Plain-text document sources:

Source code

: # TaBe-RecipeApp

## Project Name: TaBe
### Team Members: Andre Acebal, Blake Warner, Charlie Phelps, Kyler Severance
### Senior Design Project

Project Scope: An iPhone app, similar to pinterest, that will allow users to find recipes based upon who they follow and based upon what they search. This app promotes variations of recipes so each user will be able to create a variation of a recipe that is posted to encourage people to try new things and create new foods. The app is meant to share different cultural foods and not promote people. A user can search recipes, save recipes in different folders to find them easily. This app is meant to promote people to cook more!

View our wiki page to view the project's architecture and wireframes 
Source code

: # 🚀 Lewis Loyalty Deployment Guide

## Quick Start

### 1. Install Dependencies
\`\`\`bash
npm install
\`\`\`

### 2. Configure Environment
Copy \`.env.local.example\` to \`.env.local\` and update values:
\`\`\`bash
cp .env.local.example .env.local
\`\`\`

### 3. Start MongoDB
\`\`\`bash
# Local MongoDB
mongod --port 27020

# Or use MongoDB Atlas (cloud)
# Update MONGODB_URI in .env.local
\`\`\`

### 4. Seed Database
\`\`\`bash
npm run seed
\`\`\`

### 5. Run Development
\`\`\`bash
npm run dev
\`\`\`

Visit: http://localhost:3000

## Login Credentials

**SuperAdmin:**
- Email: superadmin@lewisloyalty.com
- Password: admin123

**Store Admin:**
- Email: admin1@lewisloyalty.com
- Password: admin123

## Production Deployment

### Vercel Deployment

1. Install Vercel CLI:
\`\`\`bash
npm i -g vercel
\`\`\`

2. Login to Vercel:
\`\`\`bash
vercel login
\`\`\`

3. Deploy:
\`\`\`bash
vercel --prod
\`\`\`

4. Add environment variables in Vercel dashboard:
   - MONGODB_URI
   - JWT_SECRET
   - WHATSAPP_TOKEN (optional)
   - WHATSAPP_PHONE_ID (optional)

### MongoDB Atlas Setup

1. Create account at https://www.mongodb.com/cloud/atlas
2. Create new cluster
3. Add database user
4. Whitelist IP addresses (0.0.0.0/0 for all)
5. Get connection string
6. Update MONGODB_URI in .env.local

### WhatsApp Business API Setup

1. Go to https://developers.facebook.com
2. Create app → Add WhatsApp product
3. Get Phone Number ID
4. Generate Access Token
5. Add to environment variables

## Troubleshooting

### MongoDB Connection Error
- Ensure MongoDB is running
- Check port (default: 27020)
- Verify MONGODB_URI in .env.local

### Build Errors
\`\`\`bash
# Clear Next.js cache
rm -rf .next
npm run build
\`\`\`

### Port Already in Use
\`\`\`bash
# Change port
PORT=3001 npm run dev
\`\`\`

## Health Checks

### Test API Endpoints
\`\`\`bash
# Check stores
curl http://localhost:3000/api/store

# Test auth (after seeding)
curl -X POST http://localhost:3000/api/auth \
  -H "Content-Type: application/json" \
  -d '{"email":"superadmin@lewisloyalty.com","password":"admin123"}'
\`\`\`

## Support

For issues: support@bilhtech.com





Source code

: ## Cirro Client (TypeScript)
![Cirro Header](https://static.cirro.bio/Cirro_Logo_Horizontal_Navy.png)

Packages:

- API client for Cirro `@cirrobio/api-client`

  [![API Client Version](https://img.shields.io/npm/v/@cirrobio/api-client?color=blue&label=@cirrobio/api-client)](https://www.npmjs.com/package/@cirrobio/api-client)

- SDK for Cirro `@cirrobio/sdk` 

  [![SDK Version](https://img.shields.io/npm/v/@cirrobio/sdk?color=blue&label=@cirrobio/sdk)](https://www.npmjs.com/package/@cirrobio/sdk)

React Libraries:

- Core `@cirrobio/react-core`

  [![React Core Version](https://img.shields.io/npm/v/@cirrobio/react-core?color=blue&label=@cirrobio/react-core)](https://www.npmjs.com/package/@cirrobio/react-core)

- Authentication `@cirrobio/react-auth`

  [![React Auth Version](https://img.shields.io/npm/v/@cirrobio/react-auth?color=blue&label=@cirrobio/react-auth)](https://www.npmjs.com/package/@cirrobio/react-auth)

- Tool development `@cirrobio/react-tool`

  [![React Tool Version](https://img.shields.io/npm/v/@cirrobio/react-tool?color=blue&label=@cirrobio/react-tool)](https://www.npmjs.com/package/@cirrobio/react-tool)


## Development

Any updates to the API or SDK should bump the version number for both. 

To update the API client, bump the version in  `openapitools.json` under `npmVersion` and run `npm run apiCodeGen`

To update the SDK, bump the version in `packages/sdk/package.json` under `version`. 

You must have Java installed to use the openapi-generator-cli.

=== Exercise requirements ===
Filter the entries by the string "Core" and copy each matching line.

=== Response ===
- Core `@cirrobio/react-core`
  [![React Core Version](https://img.shields.io/npm/v/@cirrobio/react-core?color=blue&label=@cirrobio/react-core)](https://www.npmjs.com/package/@cirrobio/react-core)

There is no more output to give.